Selon nos sources, initialement évalués à 25 milliards de Fcfa, les travaux de construction du barrage de Mekin à l’instar de nombreux projets ont finalement coûté 34,5 milliards de Fcfa. De l’avis des experts, ce surcoût de près de 10 milliards s’explique non seulement par une mauvaise planification et une gestion approximative, caractéristiques des grands projets d’infrastructure au Cameroun, mais également par une recherche effrénée de gain, pour ne pas en dire plus. Prévu pour être réceptionné en 2015, le barrage n’a été provisoirement mis en service qu’en juillet 2019, avec une puissance réduite de 11,2 mégawatts, bien en deçà des attentes initiales. La situation s’est aggravée lorsque, indiquent nos sources, quelques mois après sa mise en service.
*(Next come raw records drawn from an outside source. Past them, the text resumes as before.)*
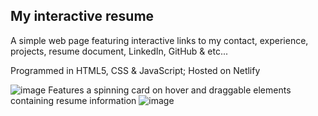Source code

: ## My interactive resume
A simple web page featuring interactive links to my contact, experience, projects, resume document, LinkedIn, GitHub &amp; etc...

Programmed in HTML5, CSS & JavaScript; Hosted on Netlify

![image](https://user-images.githubusercontent.com/54992930/116003536-5ef5a380-a5cc-11eb-80df-15df4b3bf396.png)
Features a spinning card on hover and draggable elements containing resume information
![image](https://user-images.githubusercontent.com/54992930/116003526-52714b00-a5cc-11eb-9cbc-da5f8fe70e81.png)



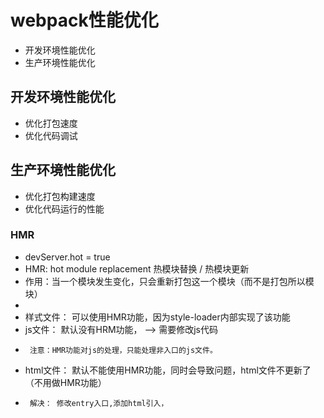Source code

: # webpack性能优化
* 开发环境性能优化
* 生产环境性能优化

## 开发环境性能优化
* 优化打包速度
* 优化代码调试

## 生产环境性能优化
* 优化打包构建速度
* 优化代码运行的性能

### HMR
 * devServer.hot = true
 * HMR: hot module replacement 热模块替换 / 热模块更新
 * 作用：当一个模块发生变化，只会重新打包这一个模块（而不是打包所以模块）
 * 
 *  样式文件：  可以使用HMR功能，因为style-loader内部实现了该功能
 *  js文件：    默认没有HRM功能， --> 需要修改js代码
 *      注意：HMR功能对js的处理，只能处理非入口的js文件。
 *  html文件：  默认不能使用HMR功能，同时会导致问题，html文件不更新了（不用做HMR功能）
 *      解决： 修改entry入口,添加html引入，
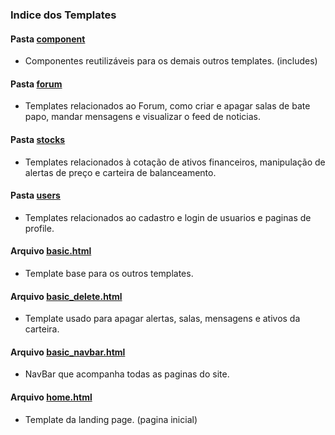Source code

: ### Indice dos Templates

#### Pasta [component](https://github.com/surtarso/Python-Projects/tree/main/Desafio%20Alpha%20-%20StocksWatch/StocksWatch/stockproject/mainapp/templates/mainapp/component)
  - Componentes reutilizáveis para os demais outros templates. (includes)
  
#### Pasta [forum](https://github.com/surtarso/Python-Projects/tree/main/Desafio%20Alpha%20-%20StocksWatch/StocksWatch/stockproject/mainapp/templates/mainapp/forum)
  - Templates relacionados ao Forum, como criar e apagar salas de bate papo, mandar mensagens e visualizar o feed de noticias.
  
#### Pasta [stocks](https://github.com/surtarso/Python-Projects/tree/main/Desafio%20Alpha%20-%20StocksWatch/StocksWatch/stockproject/mainapp/templates/mainapp/stocks)
  - Templates relacionados à cotação de ativos financeiros, manipulação de alertas de preço e carteira de balanceamento.
   
#### Pasta [users](https://github.com/surtarso/Python-Projects/tree/main/Desafio%20Alpha%20-%20StocksWatch/StocksWatch/stockproject/mainapp/templates/mainapp/users)
  - Templates relacionados ao cadastro e login de usuarios e paginas de profile.
  
#### Arquivo [basic.html](https://github.com/surtarso/Python-Projects/blob/main/Desafio%20Alpha%20-%20StocksWatch/StocksWatch/stockproject/mainapp/templates/mainapp/basic.html)
  - Template base para os outros templates.
   
#### Arquivo [basic_delete.html](https://github.com/surtarso/Python-Projects/blob/main/Desafio%20Alpha%20-%20StocksWatch/StocksWatch/stockproject/mainapp/templates/mainapp/basic_delete.html)
  - Template usado para apagar alertas, salas, mensagens e ativos da carteira.
  
#### Arquivo [basic_navbar.html](https://github.com/surtarso/Python-Projects/blob/main/Desafio%20Alpha%20-%20StocksWatch/StocksWatch/stockproject/mainapp/templates/mainapp/basic_navbar.html)
  - NavBar que acompanha todas as paginas do site.
  
#### Arquivo [home.html](https://github.com/surtarso/Python-Projects/blob/main/Desafio%20Alpha%20-%20StocksWatch/StocksWatch/stockproject/mainapp/templates/mainapp/home.html)
  - Template da landing page. (pagina inicial)
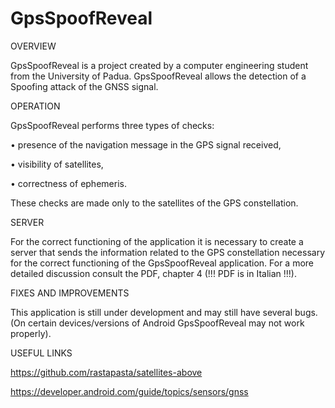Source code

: # GpsSpoofReveal
OVERVIEW

GpsSpoofReveal is a project created by a computer engineering student from the University of Padua.  GpsSpoofReveal allows the detection of a Spoofing attack of the GNSS signal.

OPERATION

GpsSpoofReveal performs three types of checks:

•	presence of the navigation message in the GPS signal received,

•	visibility of satellites,

•	correctness of ephemeris.

These checks are made only to the satellites of the GPS constellation.

SERVER

For the correct functioning of the application it is necessary to create a server that sends the information related to the GPS constellation necessary for the correct functioning of the GpsSpoofReveal application. For a more detailed discussion consult the PDF, chapter 4 (!!! PDF is in Italian !!!).

FIXES AND IMPROVEMENTS

This application is still under development and may still have several bugs. (On certain devices/versions of Android GpsSpoofReveal may not work properly).

USEFUL LINKS

https://github.com/rastapasta/satellites-above

https://developer.android.com/guide/topics/sensors/gnss
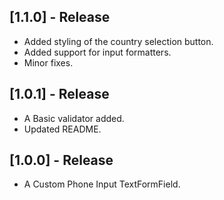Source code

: ## [1.1.0] - Release

* Added styling of the country selection button.
* Added support for input formatters.
* Minor fixes.


## [1.0.1] - Release

* A Basic validator added.
* Updated README.

## [1.0.0] - Release

* A Custom Phone Input TextFormField.
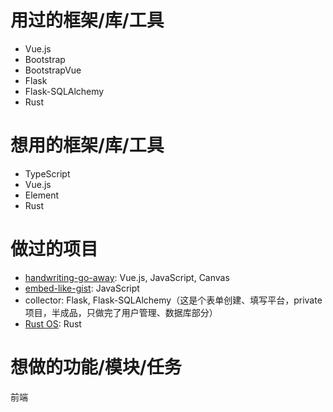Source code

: # 用过的框架/库/工具

- Vue.js
- Bootstrap
- BootstrapVue
- Flask
- Flask-SQLAlchemy
- Rust

# 想用的框架/库/工具

- TypeScript
- Vue.js
- Element
- Rust

# 做过的项目

- [handwriting-go-away](https://github.com/yusanshi/handwriting-go-away): Vue.js, JavaScript, Canvas
- [embed-like-gist](https://github.com/yusanshi/embed-like-gist): JavaScript
- collector: Flask, Flask-SQLAlchemy（这是个表单创建、填写平台，private 项目，半成品，只做完了用户管理、数据库部分）
- [Rust OS](https://github.com/OSH-2019/x-i-m-feeling-lucky): Rust

# 想做的功能/模块/任务

前端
Contre toute attente, le barrage a cessé de fonctionner suite à une inondation inattendue qui a submergé les pompes à eau. Cet incident a suscité l’indignation de nombreux observateurs, qui soulignent l’ironie de voir une infrastructure conçue pour fonctionner dans l’eau être paralysée par celle-ci.
« Un barrage est conçu pour fonctionner dans l’eau, pas pour être noyé par elle », a dénoncé par exemple Me Sikati dans une tribune publiée par le quotidien La nouvelle Expression. Le barrage de Mekin, construit par une firme chinoise reconnue pour ses réalisations dans des pays comme la Thaïlande et le Kirghizistan, est devenu le symbole de l’incapacité du gouvernement camerounais à offrir des infrastructures de qualité dans les délais. Cette situation reflète un dysfonctionnement systémique, où les projets sont mal planifiés, surcoûtés et, au final, non fonctionnels. L’entreprise chinoise, pourtant réputée pour ses succès à l’international, s’est fourvoyée au Cameroun, illustrant la difficulté de travailler dans un environnement marqué par une gouvernance inefficace et une absence de rigueur.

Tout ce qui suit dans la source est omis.